En réponse à l’argumentation de la SAS JEANNIN AUTOMOBILES sur ce point, elle fait valoir que l’expert judiciaire n’a jamais constaté que le désordre était la désolidarisation de la barre de liaison des demi-train arrière.
La clôture de la procédure a été prononcée le 22 avril 2025 suivant ordonnance du même jour et l’affaire a été renvoyée pour être plaidée à l’audience du 07 octobre 2025. A l’issue des débats, l’affaire a été mise en délibéré par mise à disposition au greffe le 10 décembre 2025 prorogé au 19 Décembre 2025.
MOTIFS DE LA DECISION
A titre liminaire, il est rappelé qu’en application des dispositions des articles 4 et 768 du code de procédure civile, l’objet du litige est déterminé par les prétentions respectives des parties, le tribunal ne statuant que sur les prétentions énoncées au dispositif et n’examinant les moyens au soutien de ces prétentions que s’ils sont invoqués dans la discussion.

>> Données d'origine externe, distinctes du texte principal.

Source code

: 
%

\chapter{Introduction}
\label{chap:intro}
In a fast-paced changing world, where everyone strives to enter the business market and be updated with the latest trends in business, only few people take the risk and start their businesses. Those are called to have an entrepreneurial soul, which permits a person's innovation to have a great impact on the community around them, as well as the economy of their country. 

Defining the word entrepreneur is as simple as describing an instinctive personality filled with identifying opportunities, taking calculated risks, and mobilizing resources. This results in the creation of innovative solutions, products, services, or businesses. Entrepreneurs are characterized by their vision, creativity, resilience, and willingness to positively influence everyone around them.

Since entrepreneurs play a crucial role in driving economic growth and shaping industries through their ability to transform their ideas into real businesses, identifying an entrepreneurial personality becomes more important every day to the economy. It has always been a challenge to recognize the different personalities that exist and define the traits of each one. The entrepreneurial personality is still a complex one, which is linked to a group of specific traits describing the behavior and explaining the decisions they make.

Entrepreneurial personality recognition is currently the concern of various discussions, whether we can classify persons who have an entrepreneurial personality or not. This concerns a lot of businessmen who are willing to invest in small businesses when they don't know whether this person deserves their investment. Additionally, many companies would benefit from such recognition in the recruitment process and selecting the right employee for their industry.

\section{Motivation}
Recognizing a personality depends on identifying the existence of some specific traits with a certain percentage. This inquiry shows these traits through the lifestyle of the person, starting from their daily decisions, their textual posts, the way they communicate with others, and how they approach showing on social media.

En application de l’article 9 du code de procédure civile, il incombe à chaque partie de prouver conformément à la loi les faits nécessaires au succès de sa prétention.

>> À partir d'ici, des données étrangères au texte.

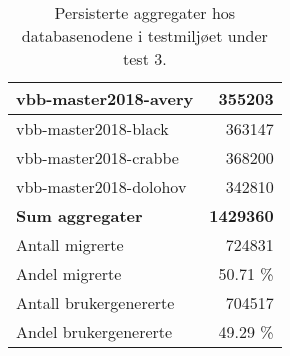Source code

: \begin{table}[hbtp]
  \caption{Persisterte aggregater hos databasenodene i testmiljøet under test 3.}
  \begin{center}
    \begin{tabular}{ | l | r |}
      \hline
      vbb-master2018-avery & 355203 \\ \hline
      vbb-master2018-black & 363147 \\ \hline
      vbb-master2018-crabbe & 368200 \\ \hline
      vbb-master2018-dolohov & 342810 \\ \hline
      \textbf{Sum aggregater} & \textbf{1429360} \\ \hline
      Antall migrerte & 724831 \\ \hline
      Andel migrerte & 50.71 \% \\ \hline
      Antall brukergenererte & 704517 \\ \hline
      Andel brukergenererte & 49.29 \% \\ \hline
    \end{tabular}
  \end{center}
  \label{backend3}
\end{table}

I. Sur l’intervention volontaire de Madame [J] [K]
Aux termes de l’article 325 du code de procédure civile, l’intervention n’est recevable que si elle se rattache aux prétentions des parties par un lien suffisant.

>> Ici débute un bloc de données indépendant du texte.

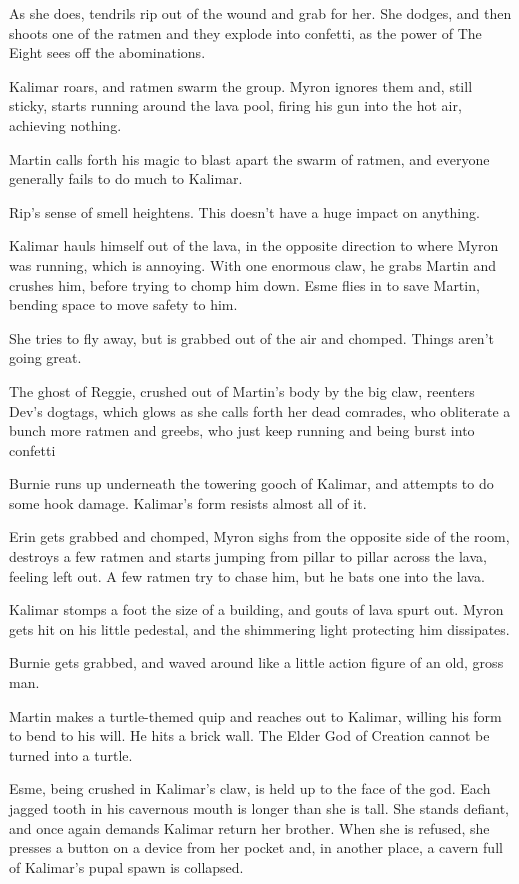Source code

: As she does, tendrils rip out of the wound and grab for her. She dodges, and then shoots one of the ratmen and they explode into confetti, as the power of The Eight sees off the abominations.\medskip

Kalimar roars, and ratmen swarm the group. Myron ignores them and, still sticky, starts running around the lava pool, firing his gun into the hot air, achieving nothing.\medskip

Martin calls forth his magic to blast apart the swarm of ratmen, and everyone generally fails to do much to Kalimar.\medskip

Rip’s sense of smell heightens. This doesn’t have a huge impact on anything.\medskip

Kalimar hauls himself out of the lava, in the opposite direction to where Myron was running, which is annoying. With one enormous claw, he grabs Martin and crushes him, before trying to chomp him down. Esme flies in to save Martin, bending space to move safety to him.\medskip

She tries to fly away, but is grabbed out of the air and chomped. Things aren’t going great.\medskip

The ghost of Reggie, crushed out of Martin’s body by the big claw, reenters Dev’s dogtags, which glows as she calls forth her dead comrades, who obliterate a bunch more ratmen and greebs, who just keep running and being burst into confetti\medskip

Burnie runs up underneath the towering gooch of Kalimar, and attempts to do some hook damage. Kalimar’s form resists almost all of it.\medskip

Erin gets grabbed and chomped, Myron sighs from the opposite side of the room, destroys a few ratmen and starts jumping from pillar to pillar across the lava, feeling left out. A few ratmen try to chase him, but he bats one into the lava.\medskip

Kalimar stomps a foot the size of a building, and gouts of lava spurt out. Myron gets hit on his little pedestal, and the shimmering light protecting him dissipates.\medskip

Burnie gets grabbed, and waved around like a little action figure of an old, gross man.\medskip

Martin makes a turtle-themed quip and reaches out to Kalimar, willing his form to bend to his will. He hits a brick wall. The Elder God of Creation cannot be turned into a turtle.\medskip

Esme, being crushed in Kalimar’s claw, is held up to the face of the god. Each jagged tooth in his cavernous mouth is longer than she is tall. She stands defiant, and once again demands Kalimar return her brother. When she is refused, she presses a button on a device from her pocket and, in another place, a cavern full of Kalimar’s pupal spawn is collapsed.\medskip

Il résulte de l’article 329 du code de procédure civile que l’intervention volontaire n’est recevable que si son auteur a le droit d’agir relativement aux prétentions qu’il forme.
En l’espèce, la SAS JEANNIN AUTOMOBILES énonce dans la partie discussion de ses écritures que « Madame [K] intervient désormais volontairement à la présente instance (sans qu’il soit justifié de sa qualité à agir) » mais ne soulève aucune fin de non-recevoir dans le dispositif de ses dernières conclusions, de sorte que le tribunal n’a pas à statuer sur ce point.
En tout état de cause, Madame [J] [K] née [L] a qualité pour agir dès lors qu’elle était copropriétaire du véhicule litigieux ainsi qu’il ressort du certificat d’immatriculation antérieur à la revente du 24 octobre 2024 (pièce 26 des demandeurs).
L’intervention de Madame [J] [K] née [L] à la présente instance sera donc déclarée recevable.
II. Sur le désistement des demandeurs à l’égard de la SARL [Localité 14] AUTOMOBILES
Il convient de constater le désistement des époux [K] à l’égard de la SARL [Localité 14] AUTOMOBILES, résultant de la réponse de l’expert judiciaire au dire du conseil de cette dernière en date du 18 septembre 2024, aux termes de laquelle « en l’absence d’essai routier et de démontage du véhicule, il est impossible de déceler ce désordre ».
III. Sur les demandes d’indemnisation au titre de la garantie des vices cachés
1° Sur l’existence de vices cachés
Aux termes de l’article 1641 du code civil, « le vendeur est tenu de la garantie à raison des défauts cachés de la chose vendue qui la rendent impropre à l’usage auquel on la destine, ou qui diminuent tellement cet usage que l’acheteur ne l’aurait pas acquise, ou n’en aurait donné qu’un moindre prix, s’il les avait connus. ».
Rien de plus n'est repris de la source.